When I saw her yesterday, looking so lost and frightened, I did what I normally wouldn’t do. Do Kyungsoo would have brought her to the dorm master and explained that she got lost and accidentally came here and see her off.
Not take her to his place and give her food and shelter.
That night, I couldn’t sleep. I stayed awake in my bed, staring at the ceiling, until my eyes watered and I had to blink. (It was a record of fifty eight seconds, by the way.) I kept wondering why I had done it. I always reflected on my actions, and somehow, I couldn’t place the finger on the reason why I had suddenly took her in, so uncharacteristically of myself.

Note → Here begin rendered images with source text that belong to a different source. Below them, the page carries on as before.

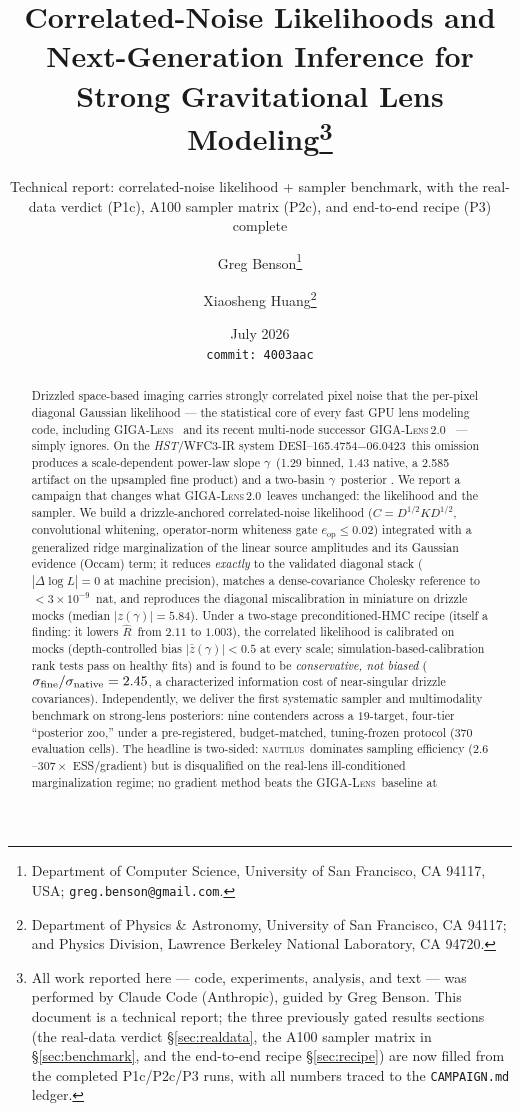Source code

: \documentclass[11pt,letterpaper]{article}
\title{Correlated-Noise Likelihoods and Next-Generation Inference
       for Strong Gravitational Lens Modeling\thanks{All work reported
       here --- code, experiments, analysis, and text --- was performed
       by Claude Code (Anthropic), guided by Greg Benson. This document
       is a technical report; the three previously gated results sections
       (the real-data verdict \S\ref{sec:realdata}, the A100 sampler
       matrix in \S\ref{sec:benchmark}, and the end-to-end recipe
       \S\ref{sec:recipe}) are now filled from the completed P1c/P2c/P3
       runs, with all numbers traced to the \texttt{CAMPAIGN.md} ledger.}}
\author{Greg Benson\thanks{Department of Computer Science, University of
        San Francisco, CA 94117, USA; \texttt{greg.benson@gmail.com}.} \and
        Xiaosheng Huang\thanks{Department of Physics \& Astronomy,
        University of San Francisco, CA 94117; and Physics Division,
        Lawrence Berkeley National Laboratory, CA 94720.}}
\date{July 2026\\[3pt]{\small\texttt{commit:~4003aac}}}
\newcommand{\gammaEPL}{\ensuremath{\gamma}}
\newcommand{\Rhat}{\ensuremath{\hat{R}}}
\newcommand{\eop}{\ensuremath{e_{\mathrm{op}}}}
\newcommand{\foundry}{DESI--165.4754$-$06.0423}
\newcommand{\gigalens}{\textsc{GIGA-Lens}}
\newcommand{\gigalenstwo}{\textsc{GIGA-Lens\,2.0}}
\newcommand{\nautilus}{\textsc{nautilus}}
\begin{document}
\maketitle
\subtitle{Technical report: correlated-noise likelihood + sampler benchmark,
with the real-data verdict (P1c), A100 sampler matrix (P2c), and end-to-end
recipe (P3) complete}

\begin{abstract}
Drizzled space-based imaging carries strongly correlated pixel noise that
the per-pixel diagonal Gaussian likelihood --- the statistical core of every
fast GPU lens modeling code, including \gigalens\ \citep{gu2022gigalens} and
its recent multi-node successor \gigalenstwo\ \citep{huang2026gigalens2} ---
simply ignores. On the {\it HST}/WFC3-IR system \foundry\ this omission
produces a scale-dependent power-law slope \gammaEPL\ (1.29 binned, 1.43
native, a 2.585 artifact on the upsampled fine product) and a two-basin
\gammaEPL\ posterior \citep{huang2025foundry1}. We report a campaign that changes what \gigalenstwo\ leaves
unchanged: the likelihood and the sampler. We build a drizzle-anchored
correlated-noise likelihood ($C=D^{1/2}KD^{1/2}$, convolutional whitening,
operator-norm whiteness gate $\eop\le0.02$) integrated with a generalized
ridge marginalization of the linear source amplitudes and its Gaussian
evidence (Occam) term; it reduces {\it exactly} to the validated diagonal
stack ($|\Delta\log L|=0$ at machine precision), matches a dense-covariance
Cholesky reference to $<3\times10^{-9}$~nat, and reproduces the diagonal
miscalibration in miniature on drizzle mocks (median $|z(\gammaEPL)|=5.84$).
Under a two-stage preconditioned-HMC recipe (itself a finding: it lowers
\Rhat\ from $2.11$ to $1.003$), the correlated likelihood is calibrated on
mocks (depth-controlled bias $|\bar z(\gammaEPL)|<0.5$ at every scale;
simulation-based-calibration rank tests pass on healthy fits) and is found to
be {\it conservative, not biased} ($\sigma_{\rm fine}/\sigma_{\rm
native}=2.45$, a characterized information cost of near-singular drizzle
covariances). Independently, we deliver the first systematic sampler and
multimodality benchmark on strong-lens posteriors: nine contenders across a
$19$-target, four-tier ``posterior zoo,'' under a pre-registered,
budget-matched, tuning-frozen protocol ($370$ evaluation cells). The headline
is two-sided: \nautilus\ dominates sampling efficiency ($2.6$--$307\times$
ESS/gradient) but is disqualified on the real-lens ill-conditioned
marginalization regime; no gradient method beats the \gigalens\ baseline at

\end{abstract}
\end{document}
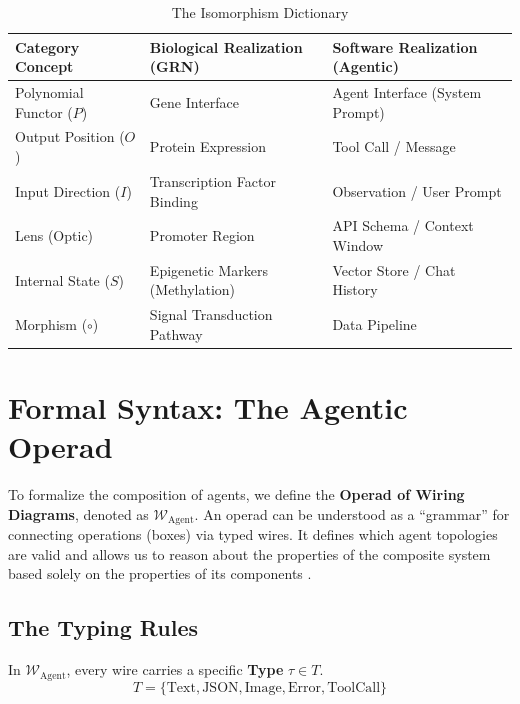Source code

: \documentclass[11pt, a4paper]{article}
\newcommand{\Operad}{\mathcal{W}_{\text{Agent}}}
\begin{document}
\begin{table}[h]
    \centering
    \renewcommand{\arraystretch}{1.5}
    \begin{tabular}{|l|l|l|}
    \hline
    \textbf{Category Concept} & \textbf{Biological Realization (GRN)} & \textbf{Software Realization (Agentic)} \\ \hline
    Polynomial Functor ($P$) & Gene Interface & Agent Interface (System Prompt) \\ \hline
    Output Position ($O$) & Protein Expression & Tool Call / Message \\ \hline
    Input Direction ($I$) & Transcription Factor Binding & Observation / User Prompt \\ \hline
    Lens (Optic) & Promoter Region & API Schema / Context Window \\ \hline
    Internal State ($S$) & Epigenetic Markers (Methylation) & Vector Store / Chat History \\ \hline
    Morphism ($\circ$) & Signal Transduction Pathway & Data Pipeline \\ \hline
    \end{tabular}
    \caption{The Isomorphism Dictionary}
    \label{tab:dictionary}
\end{table}

\section{Formal Syntax: The Agentic Operad}

To formalize the composition of agents, we define the \textbf{Operad of Wiring Diagrams}, denoted as $\Operad$. An operad can be understood as a ``grammar'' for connecting operations (boxes) via typed wires. It defines which agent topologies are valid and allows us to reason about the properties of the composite system based solely on the properties of its components \cite{vagner2015algebras}.

\subsection{The Typing Rules}
In $\Operad$, every wire carries a specific \textbf{Type} $\tau \in T$.
\begin{equation}
    T = \{ \text{Text}, \text{JSON}, \text{Image}, \text{Error}, \text{ToolCall} \}
\end{equation}
\end{document}
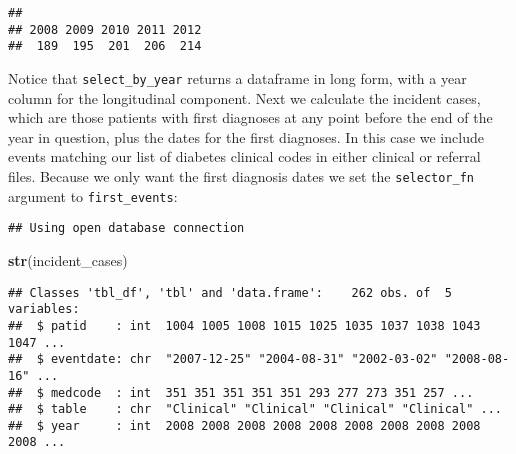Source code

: \documentclass[]{article}
\newenvironment{Shaded}{\begin{snugshade}}{\end{snugshade}}
\newcommand{\KeywordTok}[1]{\textcolor[rgb]{0.13,0.29,0.53}{\textbf{{#1}}}}
\newcommand{\DataTypeTok}[1]{\textcolor[rgb]{0.13,0.29,0.53}{{#1}}}
\newcommand{\DecValTok}[1]{\textcolor[rgb]{0.00,0.00,0.81}{{#1}}}
\newcommand{\StringTok}[1]{\textcolor[rgb]{0.31,0.60,0.02}{{#1}}}
\newcommand{\NormalTok}[1]{{#1}}
\begin{document}
\begin{verbatim}
## 
## 2008 2009 2010 2011 2012 
##  189  195  201  206  214
\end{verbatim}

Notice that \texttt{select\_by\_year} returns a dataframe in long form,
with a year column for the longitudinal component. Next we calculate the
incident cases, which are those patients with first diagnoses at any
point before the end of the year in question, plus the dates for the
first diagnoses. In this case we include events matching our list of
diabetes clinical codes in either clinical or referral files. Because we
only want the first diagnosis dates we set the \texttt{selector\_fn}
argument to \texttt{first\_events}:

\begin{Shaded}
\end{Shaded}

\begin{verbatim}
## Using open database connection
\end{verbatim}

\begin{Shaded}
\begin{Highlighting}[]
\KeywordTok{str}\NormalTok{(incident_cases)}
\end{Highlighting}
\end{Shaded}

\begin{verbatim}
## Classes 'tbl_df', 'tbl' and 'data.frame':    262 obs. of  5 variables:
##  $ patid    : int  1004 1005 1008 1015 1025 1035 1037 1038 1043 1047 ...
##  $ eventdate: chr  "2007-12-25" "2004-08-31" "2002-03-02" "2008-08-16" ...
##  $ medcode  : int  351 351 351 351 351 293 277 273 351 257 ...
##  $ table    : chr  "Clinical" "Clinical" "Clinical" "Clinical" ...
##  $ year     : int  2008 2008 2008 2008 2008 2008 2008 2008 2008 2008 ...
\end{verbatim}
\end{document}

It’s not that I hate girls, but I try to avoid them in school. Girls love drama and I hate drama. I should know that.
In primary school, I had the misfortune of being picked as a girl’s partner for a project work. The experience scarred me for life.
“Oh, Kyungsoo, don’t you know you’re so cute when you smile!” “Kyungsoo, you’re so cute, don’t you know!”
Her fat fingers pinching my cheeks enthusiastically and her friends all joining in to coo over how “cute” I was is a feeling I would go through hell to never experience again.
Nevertheless to say, from then onwards, my default face became blank. I never liked smiling, not if I can help it, unless I’m truly happy.
Let me stress this- I am not cute. I can be handsome, good-looking, charismatic, cool, but not cute.